Five Things Dealers Must Know About Surety Bonds

Danielle Rodabaugh, chief editor of the Surety Bonds Insider, writes about what dealers can – and shouldn’t – expect from surety bonds.

Danielle Rodabaugh

August 3, 2012

3 Min Read
Five Things Dealers Must Know About Surety Bonds


Whether you're new to the auto industry or have been working in it for decades, you probably know that surety bonds are typically required as a part of the dealer licensing process.

As such, it's important for dealers to be bonded to ensure they manage legally qualified enterprises.

However, dealers often don't understand how these insurance products work, because the government agencies that require them don't offer much of an explanation. No matter how much experience you have as a dealer, you should understand the following five things about surety bonds:

  • Dealers must file their bonds before they can be licensed.Government licensing agencies in 47 states require auto dealers to file surety bonds before they can receive their dealer’s license. Individuals in Delaware, Ohio and Vermont do not have to purchase surety bonds to become licensed dealers, but those in every other state do.Surety bonds issued for auto dealers are a type of license and permit used to reinforce licensing laws and other industry regulations. Without a surety bond – or other acceptable proof of financial accountability – dealers cannot be licensed. 
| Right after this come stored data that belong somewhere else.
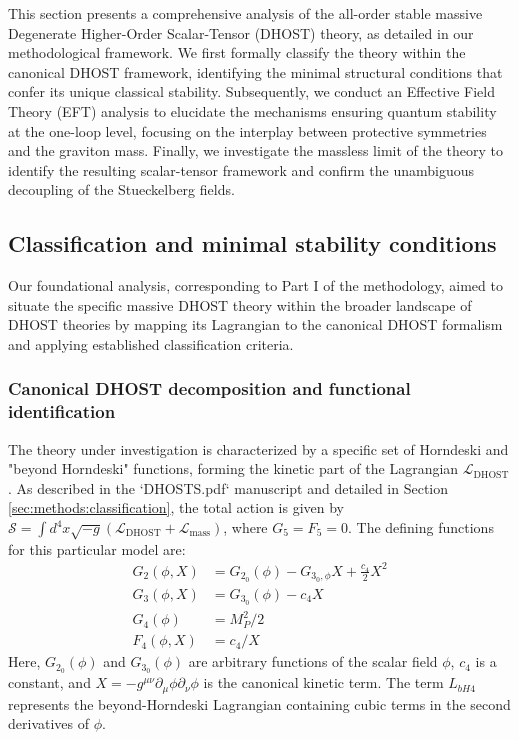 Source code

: \documentclass[twocolumn]{aastex631}
\begin{document}
This section presents a comprehensive analysis of the all-order stable massive Degenerate Higher-Order Scalar-Tensor (DHOST) theory, as detailed in our methodological framework. We first formally classify the theory within the canonical DHOST framework, identifying the minimal structural conditions that confer its unique classical stability. Subsequently, we conduct an Effective Field Theory (EFT) analysis to elucidate the mechanisms ensuring quantum stability at the one-loop level, focusing on the interplay between protective symmetries and the graviton mass. Finally, we investigate the massless limit of the theory to identify the resulting scalar-tensor framework and confirm the unambiguous decoupling of the Stueckelberg fields.

\subsection{Classification and minimal stability conditions}
Our foundational analysis, corresponding to Part I of the methodology, aimed to situate the specific massive DHOST theory within the broader landscape of DHOST theories by mapping its Lagrangian to the canonical DHOST formalism and applying established classification criteria.

\subsubsection{Canonical DHOST decomposition and functional identification}
The theory under investigation is characterized by a specific set of Horndeski and "beyond Horndeski" functions, forming the kinetic part of the Lagrangian $\mathcal{L}_{\text{DHOST}}$. As described in the `DHOSTS.pdf` manuscript and detailed in Section \ref{sec:methods:classification}, the total action is given by $\mathcal{S} = \int d^4x \sqrt{-g} (\mathcal{L}_{\text{DHOST}} + \mathcal{L}_{\text{mass}})$, where $G_5=F_5=0$. The defining functions for this particular model are:
\begin{align*}
G_2(\phi, X) &= G_{2_0}(\phi) - G_{3_0,\phi} X + \frac{c_4}{2} X^2 \\
G_3(\phi, X) &= G_{3_0}(\phi) - c_4 X \\
G_4(\phi) &= M_P^2 / 2 \\
F_4(\phi, X) &= c_4 / X
\end{align*}
Here, $G_{2_0}(\phi)$ and $G_{3_0}(\phi)$ are arbitrary functions of the scalar field $\phi$, $c_4$ is a constant, and $X = -g^{\mu\nu}\partial_\mu\phi\partial_\nu\phi$ is the canonical kinetic term. The term $L_{bH4}$ represents the beyond-Horndeski Lagrangian containing cubic terms in the second derivatives of $\phi$.
\end{document}
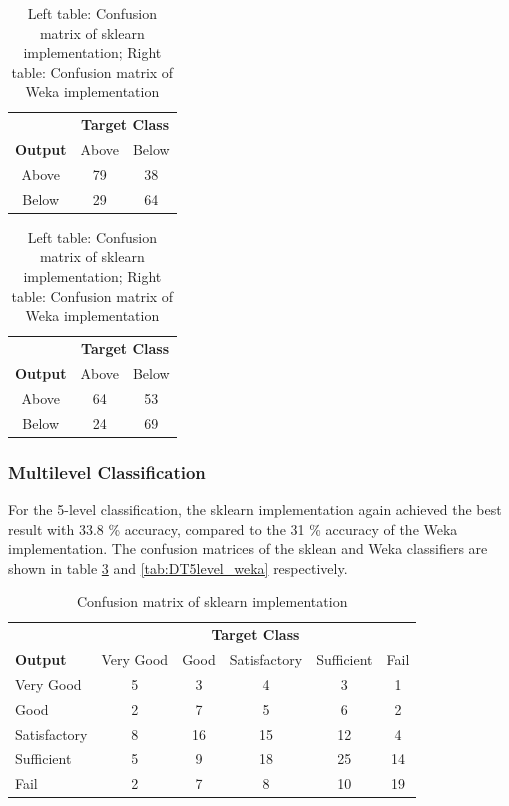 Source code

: \begin{table}[h]
\begin{center}
  \begin{tabular}{c|cc}
  & \multicolumn{2}{c}{\textbf{Target Class}} \\
 \textbf{Output} & Above & Below\\ \hline
  Above & 79 & 38 \\
  Below & 29 & 64
\end{tabular}
\quad
\begin{tabular}{c|cc}
  & \multicolumn{2}{c}{\textbf{Target Class}} \\
 \textbf{Output} & Above & Below\\ \hline
  Above & 64 & 53 \\
  Below & 24 & 69
\end{tabular}
\caption{Left table: Confusion matrix of sklearn implementation; Right table: Confusion matrix of Weka implementation }
\label{tab:DTbinary}
\end{center}
\end{table}

\subsubsection{Multilevel Classification}
For the 5-level classification, the sklearn implementation again achieved the best result with 33.8 \% accuracy, compared to the 31 \% accuracy of the Weka implementation. The confusion matrices of the sklean and Weka classifiers are shown in table \ref{tab:DT5level_sklearn} and \ref{tab:DT5level_weka} respectively.

\begin{table}[h]
  \begin{tabular}{l|ccccc}
     & \multicolumn{5}{c}{\textbf{Target Class}} \\ 
  \textbf{Output} & Very Good & Good & Satisfactory & Sufficient & Fail \\  \hline
  Very Good  & 5 & 3 & 4 & 3 & 1\\
     Good & 2 & 7 & 5 & 6 & 2\\
     Satisfactory & 8 & 16 & 15 & 12 & 4\\
     Sufficient & 5 & 9 & 18 & 25 & 14\\
     Fail & 2 & 7 & 8 & 10 & 19\\
  \end{tabular}
  \caption{Confusion matrix of sklearn implementation}
\label{tab:DT5level_sklearn}
\end{table}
  • Surety bond insurance doesn't protect dealers.When purchasing surety bonds, many business owners incorrectly assume the financial guarantees provided by their bonds protect them from costs associated with legal claims.Although surety bonds are insurance products, they function more as lines of credit that can be used to pay for work-performance issues. Consumers can make claims on bonds to gain financial reparation when dealers use alleged unethical business practices.Government agencies also can make claims on bonds to collect penalty fines or other costs owed by dealers who fail to uphold bond terms. 

  • Surety bonds are legally binding contracts.As with any other legal contract, dealers should fully understand the terms they're agreeing to. After all, accidentally defaulting on a contract doesn't mean you're any less responsible for your offense.Under the bond's terms, you're fully accountable for your actions. Depending on the legal language your state uses on bond forms, you might be contractually obligated to fulfill several tasks as required by industry regulations.For example, most bonds specifically prohibit dealers from misrepresenting merchandise, using unethical sales tactics, failing to provide valid certificates of title or failing to pay necessary fees/taxes to the state. 
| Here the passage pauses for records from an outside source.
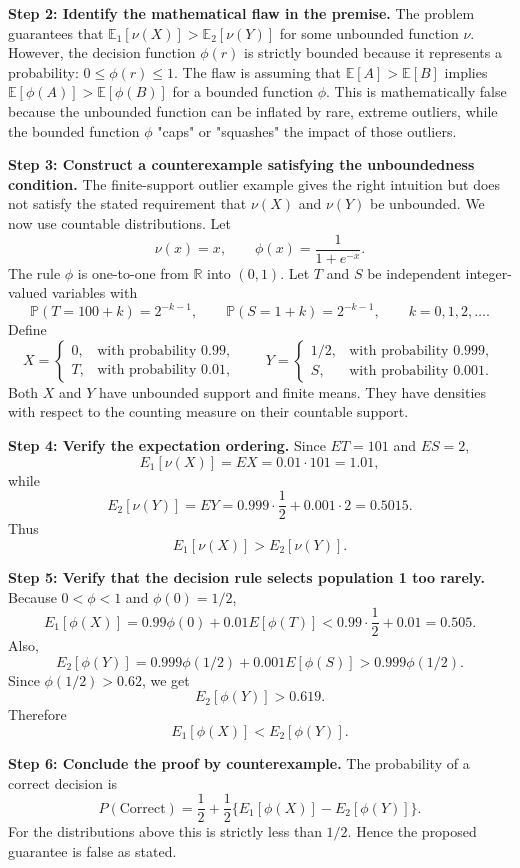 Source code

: \begin{solution}
\textbf{Step 2: Identify the mathematical flaw in the premise.}
The problem guarantees that $\mathbb{E}_1[\nu(X)] > \mathbb{E}_2[\nu(Y)]$ for some unbounded function $\nu$.
However, the decision function $\phi(r)$ is strictly bounded because it represents a probability: $0 \leq \phi(r) \leq 1$.
The flaw is assuming that $\mathbb{E}[A] > \mathbb{E}[B]$ implies $\mathbb{E}[\phi(A)] > \mathbb{E}[\phi(B)]$ for a bounded function $\phi$. This is mathematically false because the unbounded function can be inflated by rare, extreme outliers, while the bounded function $\phi$ "caps" or "squashes" the impact of those outliers.

\textbf{Step 3: Construct a counterexample satisfying the unboundedness condition.}
The finite-support outlier example gives the right intuition but does not satisfy the
stated requirement that $\nu(X)$ and $\nu(Y)$ be unbounded. We now use countable
distributions. Let
\[
\nu(x)=x,
\qquad
\phi(x)=\frac{1}{1+e^{-x}}.
\]
The rule $\phi$ is one-to-one from $\mathbb R$ into $(0,1)$. Let $T$ and $S$ be independent
integer-valued variables with
\[
\mathbb P(T=100+k)=2^{-k-1},\qquad
\mathbb P(S=1+k)=2^{-k-1},\qquad k=0,1,2,\ldots.
\]
Define
\[
X=\begin{cases}
0,& \text{with probability }0.99,\\
T,& \text{with probability }0.01,
\end{cases}
\qquad
Y=\begin{cases}
1/2,& \text{with probability }0.999,\\
S,& \text{with probability }0.001.
\end{cases}
\]
Both $X$ and $Y$ have unbounded support and finite means. They have densities with
respect to the counting measure on their countable support.

\textbf{Step 4: Verify the expectation ordering.}
Since $E T=101$ and $E S=2$,
\[
E_1[\nu(X)]=E X=0.01\cdot 101=1.01,
\]
while
\[
E_2[\nu(Y)]=E Y=0.999\cdot \frac12+0.001\cdot 2=0.5015.
\]
Thus
\[
E_1[\nu(X)]>E_2[\nu(Y)].
\]

\textbf{Step 5: Verify that the decision rule selects population 1 too rarely.}
Because $0<\phi<1$ and $\phi(0)=1/2$,
\[
E_1[\phi(X)]
=0.99\phi(0)+0.01E[\phi(T)]
<0.99\cdot \frac12+0.01=0.505.
\]
Also,
\[
E_2[\phi(Y)]
=0.999\phi(1/2)+0.001E[\phi(S)]
>0.999\phi(1/2).
\]
Since $\phi(1/2)>0.62$, we get
\[
E_2[\phi(Y)]>0.619.
\]
Therefore
\[
E_1[\phi(X)]<E_2[\phi(Y)].
\]

\textbf{Step 6: Conclude the proof by counterexample.}
The probability of a correct decision is
\[
P(\text{Correct})
=\frac12+\frac12\{E_1[\phi(X)]-E_2[\phi(Y)]\}.
\]
For the distributions above this is strictly less than $1/2$. Hence the proposed
guarantee is false as stated.
\end{solution}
  • Failing to maintain a surety bond as required can get you in trouble.You must maintain a valid form of surety insurance for as long as you maintain your dealer license.This means you need to renew your bond when required to avoid a lapse in bonding coverage. Failing to do so can result in fines, license revocation and even legal action against you and your dealership. Enough said. 
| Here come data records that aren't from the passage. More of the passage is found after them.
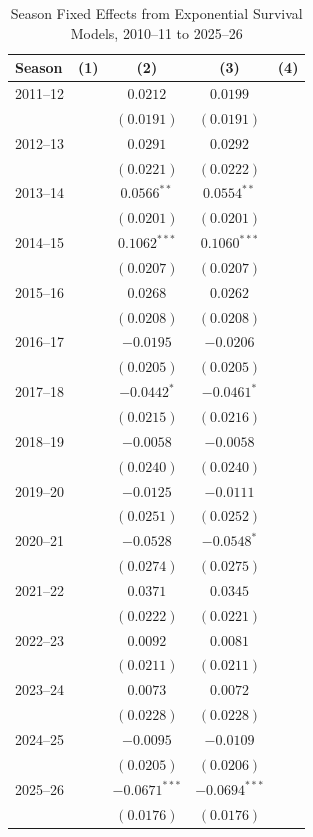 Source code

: \begin{table}[htbp]
\centering
\caption{Season Fixed Effects from Exponential Survival Models, 2010--11 to 2025--26}
\label{tab:season_control_results_20102011_20252026}
\scriptsize
\renewcommand{\arraystretch}{1.12}
\setlength{\tabcolsep}{6pt}

\begin{tabular*}{0.85\textwidth}{@{\extracolsep{\fill}}lcccc}
\toprule
Season & (1) & (2) & (3) & (4) \\
\midrule
2011--12 &  & $0.0212$ & $0.0199$ &  \\
 &  & $(0.0191)$ & $(0.0191)$ &  \\
2012--13 &  & $0.0291$ & $0.0292$ &  \\
 &  & $(0.0221)$ & $(0.0222)$ &  \\
2013--14 &  & $0.0566^{**}$ & $0.0554^{**}$ &  \\
 &  & $(0.0201)$ & $(0.0201)$ &  \\
2014--15 &  & $0.1062^{***}$ & $0.1060^{***}$ &  \\
 &  & $(0.0207)$ & $(0.0207)$ &  \\
2015--16 &  & $0.0268$ & $0.0262$ &  \\
 &  & $(0.0208)$ & $(0.0208)$ &  \\
2016--17 &  & $-0.0195$ & $-0.0206$ &  \\
 &  & $(0.0205)$ & $(0.0205)$ &  \\
2017--18 &  & $-0.0442^{*}$ & $-0.0461^{*}$ &  \\
 &  & $(0.0215)$ & $(0.0216)$ &  \\
2018--19 &  & $-0.0058$ & $-0.0058$ &  \\
 &  & $(0.0240)$ & $(0.0240)$ &  \\
2019--20 &  & $-0.0125$ & $-0.0111$ &  \\
 &  & $(0.0251)$ & $(0.0252)$ &  \\
2020--21 &  & $-0.0528$ & $-0.0548^{*}$ &  \\
 &  & $(0.0274)$ & $(0.0275)$ &  \\
2021--22 &  & $0.0371$ & $0.0345$ &  \\
 &  & $(0.0222)$ & $(0.0221)$ &  \\
2022--23 &  & $0.0092$ & $0.0081$ &  \\
 &  & $(0.0211)$ & $(0.0211)$ &  \\
2023--24 &  & $0.0073$ & $0.0072$ &  \\
 &  & $(0.0228)$ & $(0.0228)$ &  \\
2024--25 &  & $-0.0095$ & $-0.0109$ &  \\
 &  & $(0.0205)$ & $(0.0206)$ &  \\
2025--26 &  & $-0.0671^{***}$ & $-0.0694^{***}$ &  \\
 &  & $(0.0176)$ & $(0.0176)$ &  \\
\bottomrule
\end{tabular*}


\end{table}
  • Your bond might be more expensive than you'd like.Unexpected surety-bond costs can set dealers back financially. Those who are unable to pay for their bonds won't be able to apply for their licenses. Unfortunately, this means that those who plan to start a small dealership for the first time can have the licensing process delayed until they can pay for their bonds.

Auto bond costs largely depend on an applicant's credit history. Those with credit scores above 700 typically pay a rate that's 1%-5% of the bond amount. Those with credit scores below 700 typically pay a rate that's 10%-20%.

For a standard $25,000 bond, motor-vehicle dealers with good credit will pay $250 to $1,250, whereas those with poor credit will pay $2,500 to $5,000. Some states require $50,000 Department of Motor Vehicle bonds, which means the premium will double.

Although surety bond requirements can be frustrating for auto dealers who have to fulfill them, they really do serve a valuable purpose in regulating the industry.

When auto dealers understand how surety bonds work and why they're required, they're better prepared to undergo the surety bond application process – which means less stress and more confidence.

Danielle Rodabaugh is the chief editor of the Surety Bonds Insider, a publication that tracks news related to the surety-bond industry. As a part of the publication's educational outreach program, Danielle helps leading industry professionals better understand the roles surety bonds play in their industries. For more information on bonding, you can find her on Google+ .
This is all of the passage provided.